Warren Lamb (1923 — 2014) became one of Laban’s first students in England after a chance meeting in 1946 encouraged Lamb to abandon a career in banking and pursue the study of dance and movement. Along with these studies, Lamb became Laban’s protégé in the analysis of manual labor in British factories. Laban had begun to apply movement analysis to the study of clerical and managerial jobs. Lamb drew upon this pioneering work when he opened his own management consultancy in 1952.
Over the next dozen years, Lamb worked assiduously to clarify movement assessment methods, interviewing hundreds of managers. By 1965, he had established firm connections between patterns of movement behavior and decision making processes. His disciplined study of movement yielded individual “action profiles” useful for selection, placement, career development, and team building.
Movement Pattern Analysis (MPA), as Lamb’s work has come to be known, has an impressive track record. Over 400 companies around the world have employed MPA profiles to build successful management teams.
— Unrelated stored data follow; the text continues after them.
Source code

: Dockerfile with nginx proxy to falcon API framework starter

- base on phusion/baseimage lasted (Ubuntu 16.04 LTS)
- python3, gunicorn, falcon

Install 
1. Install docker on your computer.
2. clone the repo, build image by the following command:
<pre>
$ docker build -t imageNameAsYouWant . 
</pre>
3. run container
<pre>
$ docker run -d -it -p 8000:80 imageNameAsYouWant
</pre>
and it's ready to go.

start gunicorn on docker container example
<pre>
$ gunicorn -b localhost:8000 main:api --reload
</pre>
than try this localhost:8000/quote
The insight into behavior obtained through movement profiling is so valuable that many of these enterprises have utilized MPA for over three decades.
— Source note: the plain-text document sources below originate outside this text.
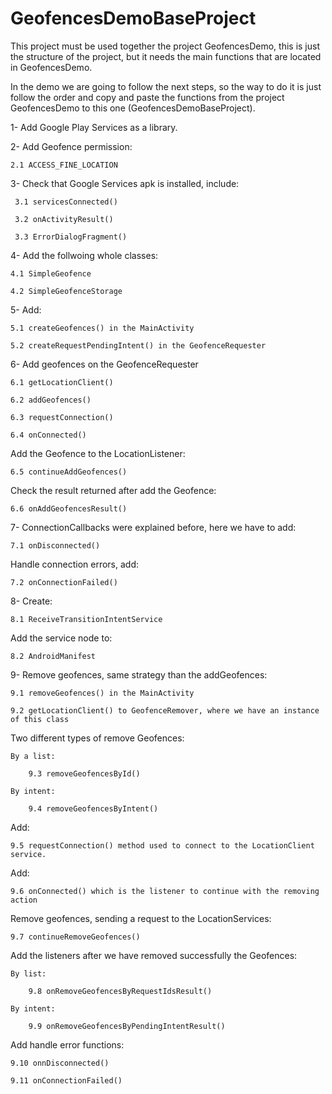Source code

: GeofencesDemoBaseProject
========================

This project must be used together the project GeofencesDemo, this is just the structure of the project, but it needs the main functions that are located in GeofencesDemo.

In the demo we are going to follow the next steps, so the way to do it is just follow the order and copy and paste the functions from the project GeofencesDemo to this one (GeofencesDemoBaseProject).

1- Add Google Play Services as a library.

2- Add Geofence permission:

	2.1 ACCESS_FINE_LOCATION

3- Check that Google Services apk is installed, include:	 

	 3.1 servicesConnected() 

	 3.2 onActivityResult()

	 3.3 ErrorDialogFragment()

4- Add the follwoing whole classes:

	4.1 SimpleGeofence

	4.2 SimpleGeofenceStorage

5- Add: 

	5.1 createGeofences() in the MainActivity 

	5.2 createRequestPendingIntent() in the GeofenceRequester

6- Add geofences on the GeofenceRequester

	6.1 getLocationClient()

	6.2 addGeofences()	

	6.3 requestConnection()

	6.4 onConnected()
	
Add the Geofence to the LocationListener:

	6.5 continueAddGeofences()

Check the result returned after add the Geofence:

	6.6 onAddGeofencesResult()

7- ConnectionCallbacks were explained before, here we have to add:

	7.1 onDisconnected()

Handle connection errors, add:

	7.2 onConnectionFailed()

8- Create:

	8.1 ReceiveTransitionIntentService

Add the service node to:

	8.2 AndroidManifest

9- Remove geofences, same strategy than the addGeofences:

	9.1 removeGeofences() in the MainActivity	

	9.2 getLocationClient() to GeofenceRemover, where we have an instance of this class

Two different types of remove Geofences:

	By a list:

		9.3 removeGeofencesById()

	By intent:

		9.4 removeGeofencesByIntent()

Add: 

	9.5 requestConnection() method used to connect to the LocationClient service.		

Add:

	9.6 onConnected() which is the listener to continue with the removing action

Remove geofences, sending a request to the LocationServices:

	9.7 continueRemoveGeofences()

Add the listeners after we have removed successfully the Geofences:

	By list:

		9.8 onRemoveGeofencesByRequestIdsResult()

	By intent:

		9.9 onRemoveGeofencesByPendingIntentResult()

Add handle error functions:

	9.10 onnDisconnected()

	9.11 onConnectionFailed()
Throughout his long career, Warren Lamb has insisted that movement – recognized in its true sense as a constant process of variation — should be regarded as a subject in its own right. Since movement is part of every activity, Lamb has advocated that it be studied in a multi-disciplinary fashion. While most of his professional activity has been in industrial and commercial fields, Lamb has worked with a wide variety of people – sculptors, artists, musicians, actors, teachers, therapists, and psychiatrists. In addition, his lengthy collaboration with other movement study pioneers, notably Irmgard Bartenieff and Judith Kestenberg, has profoundly influenced the course of movement analysis in the U.S.